Letter to the Person Who, During the Q&A Session After the Reading, Asked for Career Advice

Matthew Olzmann

The confusion you feel is not your fault.

When we were younger, guidance counselors steered us

toward respectable occupations: doctor, lawyer,

pharmacist, dentist. Not once did they say exorcist,

snake milker or racecar helmet tester.

Always: investment banker, IT specialist, marketing associate.

Never: rodeo clown.

Never: air guitar soloist, chainsaw

juggler or miniature golf windmill maker.

In this country, in the year I was born,

some 3.1 million other people were also born, each

with their own destiny, the lines of their palms

predicting an incandescent future. Were all of them

supposed to be “strategy consultants” and “commodity analysts”?

Waterslide companies pay people to slide down

waterslides to evaluate their product.

Somehow, that’s an actual job. So is naming nail polish colors.

Were these ever presented as options?

You need to follow your passion

as long as your passion is not poetry and is definitely a hedge fund.

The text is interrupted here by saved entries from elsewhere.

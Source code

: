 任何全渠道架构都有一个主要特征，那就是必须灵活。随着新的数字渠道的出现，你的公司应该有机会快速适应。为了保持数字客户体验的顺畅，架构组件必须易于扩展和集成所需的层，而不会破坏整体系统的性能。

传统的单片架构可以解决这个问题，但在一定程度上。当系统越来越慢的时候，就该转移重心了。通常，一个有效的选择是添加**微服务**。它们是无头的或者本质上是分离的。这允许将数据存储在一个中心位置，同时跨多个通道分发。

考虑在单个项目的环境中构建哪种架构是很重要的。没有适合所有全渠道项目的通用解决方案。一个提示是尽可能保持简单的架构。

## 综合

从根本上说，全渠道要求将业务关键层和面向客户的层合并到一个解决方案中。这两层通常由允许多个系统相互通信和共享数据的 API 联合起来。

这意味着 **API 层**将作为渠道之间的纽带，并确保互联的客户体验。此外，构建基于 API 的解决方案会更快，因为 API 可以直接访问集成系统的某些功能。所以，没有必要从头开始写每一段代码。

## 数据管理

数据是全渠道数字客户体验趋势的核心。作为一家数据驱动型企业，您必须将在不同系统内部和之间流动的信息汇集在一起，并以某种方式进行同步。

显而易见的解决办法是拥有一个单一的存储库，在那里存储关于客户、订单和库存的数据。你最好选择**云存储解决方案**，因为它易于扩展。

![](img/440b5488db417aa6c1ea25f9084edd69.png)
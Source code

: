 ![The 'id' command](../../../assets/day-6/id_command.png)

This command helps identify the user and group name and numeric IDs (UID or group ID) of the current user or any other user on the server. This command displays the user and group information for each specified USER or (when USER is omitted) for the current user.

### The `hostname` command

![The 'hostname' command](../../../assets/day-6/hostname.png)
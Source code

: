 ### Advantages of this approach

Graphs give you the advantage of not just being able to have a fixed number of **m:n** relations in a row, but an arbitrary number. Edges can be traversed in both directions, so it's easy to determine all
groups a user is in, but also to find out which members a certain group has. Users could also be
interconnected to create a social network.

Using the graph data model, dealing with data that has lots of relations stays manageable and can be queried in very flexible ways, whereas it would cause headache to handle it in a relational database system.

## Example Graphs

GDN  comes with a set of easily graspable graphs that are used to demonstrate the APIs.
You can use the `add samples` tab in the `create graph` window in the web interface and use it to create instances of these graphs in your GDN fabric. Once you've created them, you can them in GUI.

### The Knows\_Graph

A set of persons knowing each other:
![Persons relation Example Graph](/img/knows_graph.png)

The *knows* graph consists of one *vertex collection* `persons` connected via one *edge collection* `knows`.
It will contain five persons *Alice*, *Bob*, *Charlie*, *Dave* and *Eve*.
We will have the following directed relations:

If I could do it over, I’d suggest an entry level position

standing by a riverbank,

or a middle management opportunity

winding like fog through the sugar maples of New England.

There’s a catastrophic shortage

of bagpipe players, tombstone sculptors and tightrope walkers.

When they tell you about the road ahead,

they forget the quadrillion other roads.

You’ll know which one belongs to you because

it fills you with astonishment or ends with you being reborn

as an alpine ibex — a gravity-defying goat, able to leap

seven feet in the air, find footholds where none exist,

and (without imagining it could ever be anything else)

scale a vertical sheet of solid rock

to find some branches, twigs, or wild berries to devour.